### Task objective
Look through the data and write out every line with the word "begin" in it.

(Collected data)

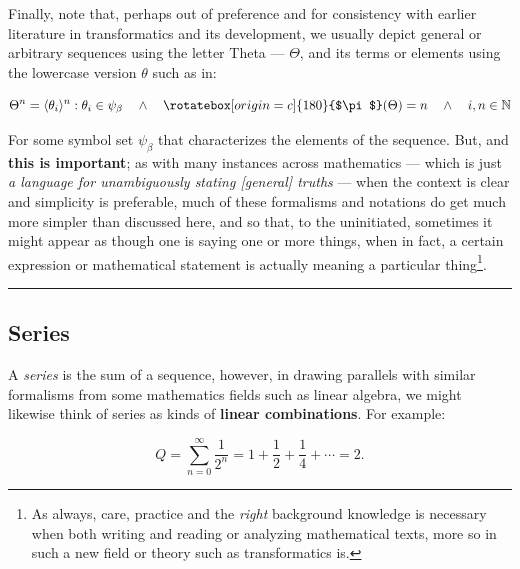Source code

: \documentclass[a4paper, 18pt]{book} %
\newcommand{\invpi}{\rotatebox[origin=c]{180}{$\pi$}}
\begin{document}
\begin{appendices}
\vspace{2em}

Finally, note that, perhaps out of preference and for consistency with earlier literature\cite{Lutalo2024gtnc} in transformatics and its development\cite{adtpaper}\cite{ossipaper}\cite{transformatics}, we usually depict general or arbitrary sequences using the letter Theta --- $\Theta$, and its terms or elements using the lowercase version $\theta$ such as in:

\vspace{2em}

\begin{equation}
\Theta^n = \langle \theta_i \rangle^n : \theta_i \in \psi_\beta \quad \land \quad \invpi(\Theta) = n  \quad \land \quad i,n \in \mathbb{N}
\end{equation}

\vspace{2em}

For some symbol set $\psi_\beta$ that characterizes the elements of the sequence. But, and \textbf{this is important}; as with many instances across mathematics --- which is just \textit{a language for unambiguously stating [general] truths} --- when the context is clear and simplicity is preferable, much of these formalisms and notations do get much more simpler than discussed here, and so that, to the uninitiated, sometimes it might appear as though one is saying one or more things, when in fact, a certain expression or mathematical statement is actually meaning a particular thing\footnote{As always, care, practice and the \textit{right} background knowledge is necessary when both writing and reading or analyzing mathematical texts, more so in such a new field or theory such as transformatics is.}.

\noindent\rule{\textwidth}{0.4pt}


\subsection*{Series}

A \emph{series} is the sum of a sequence\cite{copilot_dna_assistant}, however, in drawing parallels with similar formalisms from some mathematics fields such as linear algebra, we might likewise think of series as kinds of \textbf{linear combinations}. For example:

\vspace{2em}

\begin{equation}
 Q = \sum_{n=0}^{\infty} \frac{1}{2^n} = 1 + \frac{1}{2} + \frac{1}{4} + \cdots = 2.
\end{equation}


\end{appendices}
\end{document}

### Result for this exercise
\begin{document}
\begin{appendices}
\begin{equation}
\begin{equation}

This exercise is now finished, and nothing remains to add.